Nicholas Quah, writing for Vulture:
A lot has happened in the upper echelons of podcasting this year, and I’ve been tasked with assembling a list of the best shows released so far. In the spirit of acknowledging how bonkers this task is — finding the cream of the crop in an ecosystem as young, relatively decentralized, and maddeningly chaotic as podcasting — I’d like to share my thought process in putting together the list. As a critic, I’m looking for a very specific thing: shows that say something about the medium, push the form forward, and exemplify the best qualities of what podcasts can do. Craft is a little more important to me than the stories themselves, which comes from a more general belief that as important as certain stories are, it’s even more important that they be told well. I’m also valuing podcasts that function well as stand-alone experiences, though I’m fully aware that puts comedy, conversational, and “after-show” programming at a disadvantage. Of course, this also means that more established shows have the additional burden of being ranked against themselves. And finally, all of this is couched within the tastes and preferences of myself, a lowly mortal human.
Alright, enough throat-clearing. Let’s jump in.
Not a single one makes my list, but that’s unsurprising. I like his emphasis on the craft of a podcast and meta-analysis of what pushes the medium forward.
It’s fascinating to see a list of podcasts on Vulture, a clear sign that Serial catapulted podcasting into the public eye.

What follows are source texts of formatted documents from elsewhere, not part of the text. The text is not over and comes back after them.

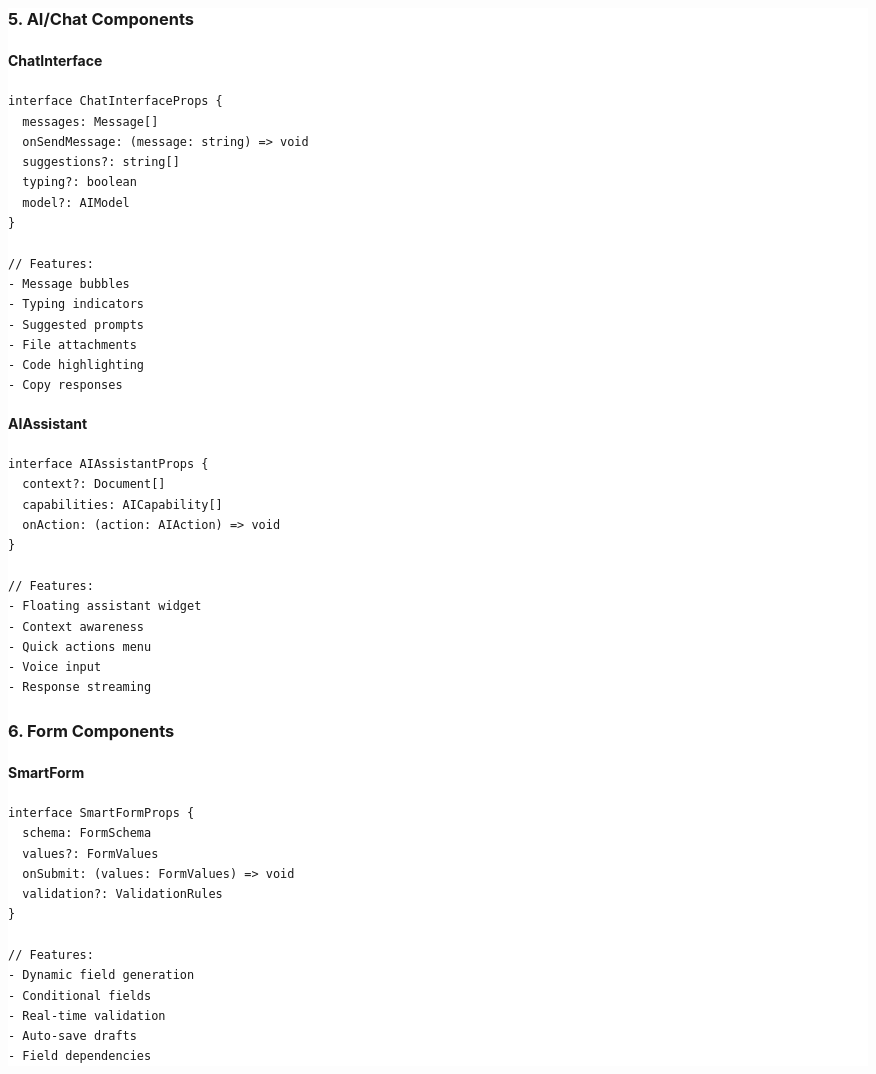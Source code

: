 ### 5. AI/Chat Components

#### ChatInterface
```tsx
interface ChatInterfaceProps {
  messages: Message[]
  onSendMessage: (message: string) => void
  suggestions?: string[]
  typing?: boolean
  model?: AIModel
}

// Features:
- Message bubbles
- Typing indicators
- Suggested prompts
- File attachments
- Code highlighting
- Copy responses
```

#### AIAssistant
```tsx
interface AIAssistantProps {
  context?: Document[]
  capabilities: AICapability[]
  onAction: (action: AIAction) => void
}

// Features:
- Floating assistant widget
- Context awareness
- Quick actions menu
- Voice input
- Response streaming
```

### 6. Form Components

#### SmartForm
```tsx
interface SmartFormProps {
  schema: FormSchema
  values?: FormValues
  onSubmit: (values: FormValues) => void
  validation?: ValidationRules
}

// Features:
- Dynamic field generation
- Conditional fields
- Real-time validation
- Auto-save drafts
- Field dependencies
```

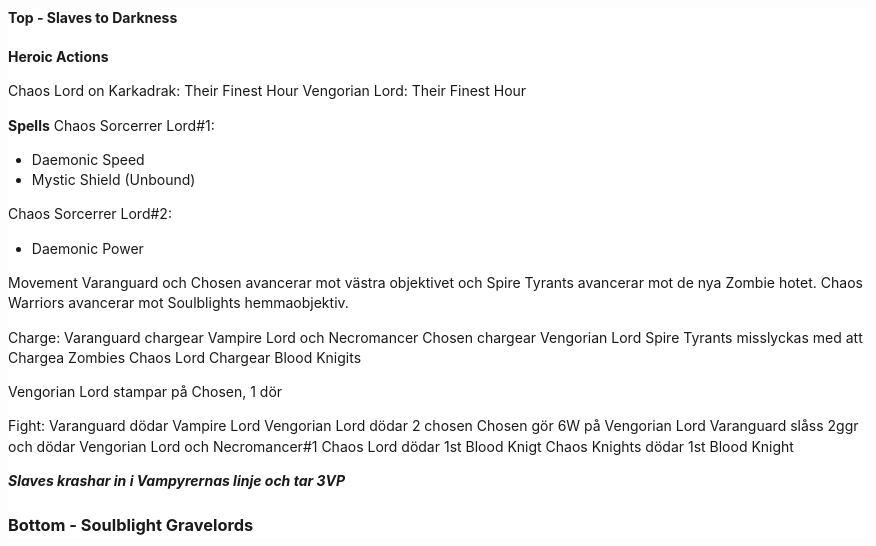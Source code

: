 #### Top - Slaves to Darkness

**Heroic Actions**

Chaos Lord on Karkadrak: Their Finest Hour
Vengorian Lord: Their Finest Hour

**Spells**
Chaos Sorcerrer Lord#1: 
- Daemonic Speed
- Mystic Shield (Unbound)

Chaos Sorcerrer Lord#2: 
- Daemonic Power

Movement
Varanguard och Chosen avancerar mot västra objektivet och Spire Tyrants avancerar mot de nya Zombie hotet. Chaos Warriors avancerar mot Soulblights hemmaobjektiv.


Charge:
Varanguard chargear Vampire Lord och Necromancer
Chosen chargear Vengorian Lord
Spire Tyrants misslyckas med att Chargea Zombies
Chaos Lord Chargear Blood Knigits

Vengorian Lord stampar på Chosen, 1 dör

Fight:
Varanguard dödar Vampire Lord
Vengorian Lord dödar 2 chosen
Chosen gör 6W på Vengorian Lord
Varanguard slåss 2ggr och dödar Vengorian Lord och Necromancer#1
Chaos Lord dödar 1st Blood Knigt
Chaos Knights dödar 1st Blood Knight


***Slaves krashar in i Vampyrernas linje och tar 3VP***

### Bottom - Soulblight Gravelords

Curious, I clicked to see what the oldest Vulture piece is with the “Podcasts” tag, and it dates all the way to the end of 2007. But there wasn’t another until 2010—one article (!)—and then two in 2011, four in 2012, and six in 2013. Serial was announced in the middle of 2014, launched in the fall, and since there have been a whopping 147 Vulture pieces about podcasts.
In short, it only took ten years for podcasting to catch on.